In 1991, the first economic diamond deposit was discovered in the Lac de Gras area of the Northwest Territories. Canada became a diamond producer in October 1998 when the Ekati diamond mine opened. By 2003, Canada was the world’s third largest diamond producer on a value basis after Botswana and Russia.
Canada has several diamond mines. Ekati, its first to open, is located some 100 kilometers south of the North Pole and 300 kilometers north of Yellowknife, the mining city. Ekati’s annual diamond sales amount to 3% in weight and 6% in value of the overall global annual sales of rough diamonds.
According to Dominion Diamond Corp, which operates the mine, the largest gem quality diamond produced to date at the mine is the 78 carat Ekati Spirit, which was discovered in 2010 and sold at auction in 2011. A production milestone of 50 million carats was achieved in 2011.

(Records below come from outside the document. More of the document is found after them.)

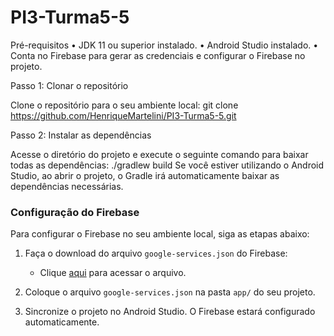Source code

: # PI3-Turma5-5

Pré-requisitos
•	JDK 11 ou superior instalado.
•	Android Studio instalado.
•	Conta no Firebase para gerar as credenciais e configurar o Firebase no projeto.

Passo 1: Clonar o repositório

Clone o repositório para o seu ambiente local:
git clone https://github.com/HenriqueMartelini/PI3-Turma5-5.git

Passo 2: Instalar as dependências

Acesse o diretório do projeto e execute o seguinte comando para baixar todas as dependências:
./gradlew build
Se você estiver utilizando o Android Studio, ao abrir o projeto,
o Gradle irá automaticamente baixar as dependências necessárias.


### **Configuração do Firebase**

Para configurar o Firebase no seu ambiente local, siga as etapas abaixo:

1. Faça o download do arquivo `google-services.json` do Firebase:
    - Clique [aqui](https://drive.google.com/file/d/1HMO2AM-AydVjUsknB8GWvUQwTRwYcF4p/view?usp=sharing) para acessar o arquivo.

2. Coloque o arquivo `google-services.json` na pasta `app/` do seu projeto.

3. Sincronize o projeto no Android Studio. O Firebase estará configurado automaticamente.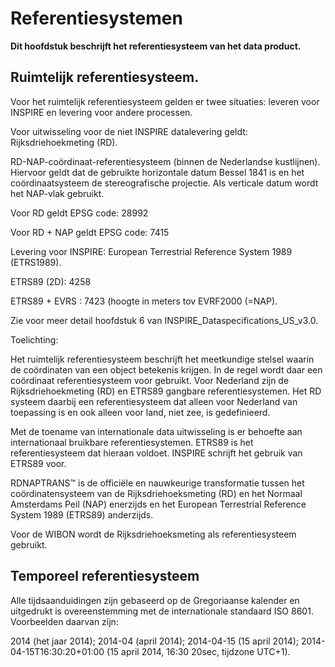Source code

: Referentiesystemen
==================

**Dit hoofdstuk beschrijft het referentiesysteem van het data product.**

Ruimtelijk referentiesysteem.
-----------------------------

Voor het ruimtelijk referentiesysteem gelden er twee situaties: leveren voor
INSPIRE en levering voor andere processen.

Voor uitwisseling voor de niet INSPIRE datalevering geldt: Rijksdriehoekmeting
(RD).

RD-NAP-coördinaat-referentiesysteem (binnen de Nederlandse kustlijnen). Hiervoor
geldt dat de gebruikte horizontale datum Bessel 1841 is en het coördinaatsysteem
de stereografische projectie. Als verticale datum wordt het NAP-vlak gebruikt.

Voor RD geldt EPSG code: 28992

Voor RD + NAP geldt EPSG code: 7415

Levering voor INSPIRE: European Terrestrial Reference System 1989 (ETRS1989).

ETRS89 (2D): 4258

ETRS89 + EVRS : 7423 (hoogte in meters tov EVRF2000 (=NAP).

Zie voor meer detail hoofdstuk 6 van INSPIRE_Dataspecifications_US_v3.0.

Toelichting:

Het ruimtelijk referentiesysteem beschrijft het meetkundige stelsel waarin de
coördinaten van een object betekenis krijgen. In de regel wordt daar een
coördinaat referentiesysteem voor gebruikt. Voor Nederland zijn de
Rijksdriehoekmeting (RD) en ETRS89 gangbare referentiesystemen. Het RD systeem
daarbij een referentiesysteem dat alleen voor Nederland van toepassing is en ook
alleen voor land, niet zee, is gedefinieerd.

Met de toename van internationale data uitwisseling is er behoefte aan
internationaal bruikbare referentiesystemen. ETRS89 is het referentiesysteem dat
hieraan voldoet. INSPIRE schrijft het gebruik van ETRS89 voor.

RDNAPTRANS™ is de officiële en nauwkeurige transformatie tussen het
coördinatensysteem van de Rijksdriehoeksmeting (RD) en het Normaal Amsterdams
Peil (NAP) enerzijds en het European Terrestrial Reference System 1989 (ETRS89)
anderzijds.

Voor de WIBON wordt de Rijksdriehoeksmeting als referentiesysteem gebruikt.

Temporeel referentiesysteem
---------------------------

Alle tijdsaanduidingen zijn gebaseerd op de Gregoriaanse kalender en uitgedrukt
is overeenstemming met de internationale standaard ISO 8601. Voorbeelden daarvan
zijn:

2014 (het jaar 2014); 2014-04 (april 2014); 2014-04-15 (15 april 2014);
2014-04-15T16:30:20+01:00 (15 april 2014, 16:30 20sec, tijdzone UTC+1).
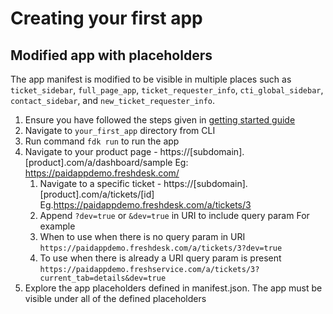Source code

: # Creating your first app

## Modified app with placeholders

The app manifest is modified to be visible in multiple places such as `ticket_sidebar`, `full_page_app`, `ticket_requester_info`, `cti_global_sidebar`, `contact_sidebar`, and `new_ticket_requester_info`.


1. Ensure you have followed the steps given in [getting started guide](../../step-1/getting_started.md)
2. Navigate to `your_first_app` directory from CLI  
3. Run command `fdk run` to run the app
4. Navigate to your product page - https://[subdomain].[product].com/a/dashboard/sample Eg: https://paidappdemo.freshdesk.com/ 
   1. Navigate to a specific ticket - https://[subdomain].[product].com/a/tickets/[id] Eg.https://paidappdemo.freshdesk.com/a/tickets/3
   2. Append `?dev=true` or `&dev=true` in URI to include query param For example
   3. When to use when there is no query param in URI
    `https://paidappdemo.freshdesk.com/a/tickets/3?dev=true`
   4. To use when there is already a URI query param is present 
    `https://paidappdemo.freshservice.com/a/tickets/3?current_tab=details&dev=true` 
5. Explore the app placeholders defined in manifest.json. The app must be visible under all of the defined placeholders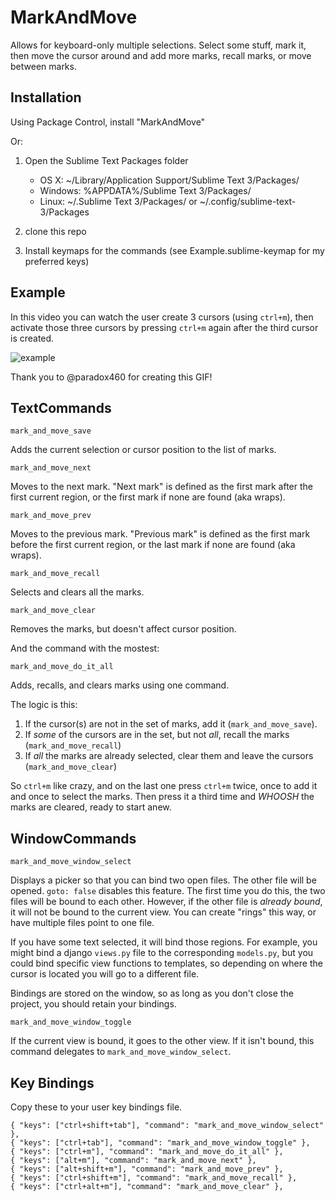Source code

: MarkAndMove
===========

Allows for keyboard-only multiple selections.  Select some stuff, mark it, then move the cursor around and add more marks, recall marks, or move between marks.

Installation
------------

Using Package Control, install "MarkAndMove"

Or:

1. Open the Sublime Text Packages folder
    - OS X: ~/Library/Application Support/Sublime Text 3/Packages/
    - Windows: %APPDATA%/Sublime Text 3/Packages/
    - Linux: ~/.Sublime Text 3/Packages/ or ~/.config/sublime-text-3/Packages

2. clone this repo
3. Install keymaps for the commands (see Example.sublime-keymap for my preferred keys)

Example
-------

In this video you can watch the user create 3 cursors (using `ctrl+m`), then
activate those three cursors by pressing `ctrl+m` again after the third cursor
is created.

![example](https://f.cloud.github.com/assets/168193/295050/8ab0536c-9446-11e2-86cf-a99e02067ee9.gif)

Thank you to @paradox460 for creating this GIF!

TextCommands
------------

`mark_and_move_save`

Adds the current selection or cursor position to the list of marks.

`mark_and_move_next`

Moves to the next mark.  "Next mark" is defined as the first mark after the first current region, or the first mark if none are found (aka wraps).

`mark_and_move_prev`

Moves to the previous mark.  "Previous mark" is defined as the first mark before the first current region, or the last mark if none are found (aka wraps).

`mark_and_move_recall`

Selects and clears all the marks.

`mark_and_move_clear`

Removes the marks, but doesn't affect cursor position.

And the command with the mostest:

`mark_and_move_do_it_all`

Adds, recalls, and clears marks using one command.

The logic is this:

1. If the cursor(s) are not in the set of marks, add it (`mark_and_move_save`).
2. If *some* of the cursors are in the set, but not *all*, recall the marks (`mark_and_move_recall`)
3. If *all* the marks are already selected, clear them and leave the cursors (`mark_and_move_clear`)

So `ctrl+m` like crazy, and on the last one press `ctrl+m` twice, once to add it and once to select the marks.
Then press it a third time and *WHOOSH* the marks are cleared, ready to start anew.


WindowCommands
--------------

`mark_and_move_window_select`

Displays a picker so that you can bind two open files.  The other file will be opened. `goto: false` disables this feature. The first time you do this, the two files will be bound to each other.  However, if the other file is *already bound*, it will not be bound to the current view.  You can create "rings" this way, or have multiple files point to one file.

If you have some text selected, it will bind those regions. For example, you might bind a django `views.py` file to the corresponding `models.py`, but you could bind specific view functions to templates, so depending on where the cursor is located you will go to a different file.

Bindings are stored on the window, so as long as you don't close the project, you should retain your bindings.

`mark_and_move_window_toggle`

If the current view is bound, it goes to the other view.  If it isn't bound, this command delegates to `mark_and_move_window_select`.


Key Bindings
------------

Copy these to your user key bindings file.

<!-- keybindings start -->
    { "keys": ["ctrl+shift+tab"], "command": "mark_and_move_window_select" },
    { "keys": ["ctrl+tab"], "command": "mark_and_move_window_toggle" },
    { "keys": ["ctrl+m"], "command": "mark_and_move_do_it_all" },
    { "keys": ["alt+m"], "command": "mark_and_move_next" },
    { "keys": ["alt+shift+m"], "command": "mark_and_move_prev" },
    { "keys": ["ctrl+shift+m"], "command": "mark_and_move_recall" },
    { "keys": ["ctrl+alt+m"], "command": "mark_and_move_clear" },
<!-- keybindings stop -->
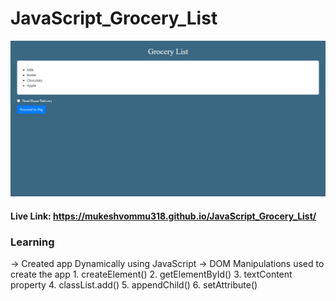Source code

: # JavaScript_Grocery_List

![](https://github.com/mukeshvommu318/JavaScript_Grocery_List/blob/99563bac39fac8eefa799395b11bee359003f796/Screenshot%20(13).png)

#### Live Link: https://mukeshvommu318.github.io/JavaScript_Grocery_List/

### Learning 
-> Created app Dynamically using JavaScript
-> DOM Manipulations used to create the app
      1. createElement()
      2. getElementById()
      3. textContent property
      4. classList.add()
      5. appendChild()
      6. setAttribute()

When open-pit mining was completed in 2012, Diavik transitioned to underground mining
The Diavik mine, a joint venture between the Harry Winston Diamond Corporation and mining giant Rio Tinto, is North America’s most profitable diamond mine. Located on a 20-square kilometer island in Canada’s Northwest Territories, Diavik has one of the world’s highest ore grades, and the global diamond industry regards the stones as high quality in terms of color and clarity. Production of rough diamonds began in January 2003, and in March of that year Harry Winston sold the first diamonds from the Diavik mine. Construction of an underground mine began in 2010. Harry Winston expects the mine’s current operating plan to take it through the year 2022 at least.
Snap Lake, Canada’s first completely underground diamond mine, is De Beers’ first mine outside of Africa, purchased by the company in 2000. It is located 220 kilometers northeast of Yellowknife. The mine began production on January 16, 2008. By December 31, 2011, $1.98 billion had been spent on construction and operation. Its annual carat production capacity is 1.4 million carats.
The Victor Mine, an open-pit mine located in the James Bay Lowlands of Northern Ontario, is De Beers’ second mine in Canada. Works in the mine began in February 2006, and according to De Beers’ website, approximately $1 billion was spent on the mine’s construction. The Victor Mine reached commercial production in 2008 and the Official Mine Opening took place in July 2008. The area is composed of 18 kimberlite pipes of the Attawapiskat kimberlite field, 16 of which are diamondiferous.
The Jericho Diamond Mine, now a dormant diamond mine located in Canada’s Nunavit territory, was a bustling and busy project between 2006 and 2008. In the span of these years, Jericho produced 780,000 carats from 1,200,000 tonnes of kimberlite mined from the open pit operation.
In 2014, the department of Aboriginal Affairs and Northern Development declared Jericho as “closed or abandoned, temporarily or permanently”. This, according to Nunatsiaq Online, allowed the department to do “whatever may be required to protect people, property and the environment” in the area.